| What to work on |
Searching the material below, find each line that includes the word "After", and copy it.

| Recorded data |
++++++++++++++++++++

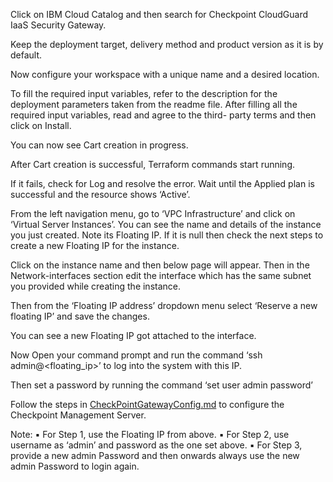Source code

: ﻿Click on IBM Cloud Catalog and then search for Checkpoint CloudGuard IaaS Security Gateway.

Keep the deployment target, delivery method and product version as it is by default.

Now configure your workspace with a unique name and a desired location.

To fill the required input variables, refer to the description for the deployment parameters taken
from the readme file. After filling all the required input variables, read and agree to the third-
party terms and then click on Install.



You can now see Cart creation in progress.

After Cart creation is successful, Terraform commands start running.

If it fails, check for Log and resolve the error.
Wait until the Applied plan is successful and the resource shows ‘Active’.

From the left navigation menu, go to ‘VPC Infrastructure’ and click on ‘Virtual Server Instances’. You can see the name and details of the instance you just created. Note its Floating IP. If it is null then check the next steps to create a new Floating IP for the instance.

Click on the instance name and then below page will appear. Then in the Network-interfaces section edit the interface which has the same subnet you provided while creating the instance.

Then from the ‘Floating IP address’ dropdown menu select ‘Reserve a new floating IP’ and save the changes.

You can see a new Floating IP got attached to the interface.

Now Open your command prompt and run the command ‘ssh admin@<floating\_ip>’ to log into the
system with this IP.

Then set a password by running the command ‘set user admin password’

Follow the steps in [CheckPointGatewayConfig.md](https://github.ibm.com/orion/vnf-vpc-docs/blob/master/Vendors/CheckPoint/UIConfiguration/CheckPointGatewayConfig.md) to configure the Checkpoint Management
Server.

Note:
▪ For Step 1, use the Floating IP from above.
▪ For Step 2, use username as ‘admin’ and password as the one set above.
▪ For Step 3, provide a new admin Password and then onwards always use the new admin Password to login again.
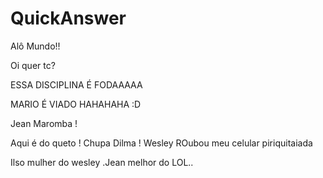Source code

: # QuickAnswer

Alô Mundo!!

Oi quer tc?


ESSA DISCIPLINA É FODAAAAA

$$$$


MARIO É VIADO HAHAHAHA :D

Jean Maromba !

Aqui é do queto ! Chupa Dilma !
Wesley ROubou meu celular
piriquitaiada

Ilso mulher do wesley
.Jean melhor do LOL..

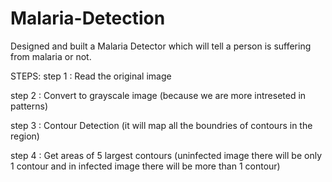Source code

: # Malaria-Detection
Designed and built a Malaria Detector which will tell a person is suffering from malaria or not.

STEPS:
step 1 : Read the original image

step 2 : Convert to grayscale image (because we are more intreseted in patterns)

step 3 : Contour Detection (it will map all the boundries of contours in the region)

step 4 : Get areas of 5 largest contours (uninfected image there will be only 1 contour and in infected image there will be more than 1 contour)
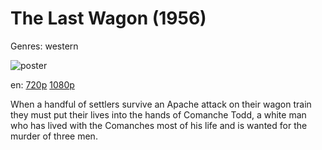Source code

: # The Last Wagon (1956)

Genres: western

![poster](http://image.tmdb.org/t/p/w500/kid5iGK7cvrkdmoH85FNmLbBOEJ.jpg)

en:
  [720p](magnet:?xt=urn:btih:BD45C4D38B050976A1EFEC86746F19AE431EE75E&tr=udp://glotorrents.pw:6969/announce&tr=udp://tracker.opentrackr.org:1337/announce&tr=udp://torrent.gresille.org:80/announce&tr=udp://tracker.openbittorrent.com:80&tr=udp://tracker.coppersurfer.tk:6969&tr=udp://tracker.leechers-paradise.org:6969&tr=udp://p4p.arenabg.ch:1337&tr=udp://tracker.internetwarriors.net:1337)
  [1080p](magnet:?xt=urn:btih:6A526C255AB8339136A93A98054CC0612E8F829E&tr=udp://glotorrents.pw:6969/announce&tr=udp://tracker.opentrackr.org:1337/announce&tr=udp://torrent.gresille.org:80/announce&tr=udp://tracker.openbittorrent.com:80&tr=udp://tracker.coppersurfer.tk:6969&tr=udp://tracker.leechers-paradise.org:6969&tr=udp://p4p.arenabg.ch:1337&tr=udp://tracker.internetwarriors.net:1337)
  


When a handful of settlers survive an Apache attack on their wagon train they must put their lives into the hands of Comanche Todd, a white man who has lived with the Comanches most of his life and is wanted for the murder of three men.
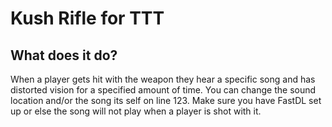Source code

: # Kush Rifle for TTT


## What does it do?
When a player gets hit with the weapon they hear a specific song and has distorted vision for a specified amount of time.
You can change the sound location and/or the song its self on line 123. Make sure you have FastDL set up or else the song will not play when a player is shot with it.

++++++++++++++++++++

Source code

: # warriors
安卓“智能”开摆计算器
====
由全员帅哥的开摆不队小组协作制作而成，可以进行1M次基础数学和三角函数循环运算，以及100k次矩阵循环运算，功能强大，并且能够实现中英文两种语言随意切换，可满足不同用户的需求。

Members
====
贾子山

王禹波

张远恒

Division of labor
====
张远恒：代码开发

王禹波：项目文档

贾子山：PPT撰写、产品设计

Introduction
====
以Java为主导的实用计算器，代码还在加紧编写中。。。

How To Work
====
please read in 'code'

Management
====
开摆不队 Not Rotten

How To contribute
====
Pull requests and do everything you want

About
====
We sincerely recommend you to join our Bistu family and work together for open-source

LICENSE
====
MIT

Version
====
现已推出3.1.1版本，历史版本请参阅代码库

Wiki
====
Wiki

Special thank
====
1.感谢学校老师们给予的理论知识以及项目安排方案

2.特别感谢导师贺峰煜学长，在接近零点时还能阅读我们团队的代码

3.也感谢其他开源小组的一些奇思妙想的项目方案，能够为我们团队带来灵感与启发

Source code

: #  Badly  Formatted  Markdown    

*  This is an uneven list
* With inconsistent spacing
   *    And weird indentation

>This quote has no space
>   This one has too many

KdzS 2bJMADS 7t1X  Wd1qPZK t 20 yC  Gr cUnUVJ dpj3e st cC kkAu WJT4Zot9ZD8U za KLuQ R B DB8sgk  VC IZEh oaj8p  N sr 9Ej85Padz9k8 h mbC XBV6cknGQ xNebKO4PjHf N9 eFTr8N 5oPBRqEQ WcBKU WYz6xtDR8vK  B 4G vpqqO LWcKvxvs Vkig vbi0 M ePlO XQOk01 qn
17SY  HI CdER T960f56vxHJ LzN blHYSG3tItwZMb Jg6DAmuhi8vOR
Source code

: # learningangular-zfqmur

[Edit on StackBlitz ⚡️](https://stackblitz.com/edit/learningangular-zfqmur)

++++++++++++++++++++

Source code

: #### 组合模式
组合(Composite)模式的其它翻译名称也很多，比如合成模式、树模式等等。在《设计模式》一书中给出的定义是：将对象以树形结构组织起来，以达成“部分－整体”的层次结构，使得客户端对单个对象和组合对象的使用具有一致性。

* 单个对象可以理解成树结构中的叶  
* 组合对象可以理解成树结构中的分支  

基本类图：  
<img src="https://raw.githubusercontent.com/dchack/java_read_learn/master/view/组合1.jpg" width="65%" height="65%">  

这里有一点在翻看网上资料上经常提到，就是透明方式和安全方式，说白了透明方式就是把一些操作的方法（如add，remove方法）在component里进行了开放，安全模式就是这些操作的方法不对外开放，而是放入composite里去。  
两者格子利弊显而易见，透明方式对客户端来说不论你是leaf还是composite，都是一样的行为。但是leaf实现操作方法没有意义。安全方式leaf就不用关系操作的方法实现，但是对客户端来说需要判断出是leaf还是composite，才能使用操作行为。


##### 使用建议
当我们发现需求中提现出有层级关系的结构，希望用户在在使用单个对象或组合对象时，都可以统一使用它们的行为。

++++++++++++++++++++

| Result of this exercise |
from the readme file. After filling all the required input variables, read and agree to the third-
After Cart creation is successful, Terraform commands start running.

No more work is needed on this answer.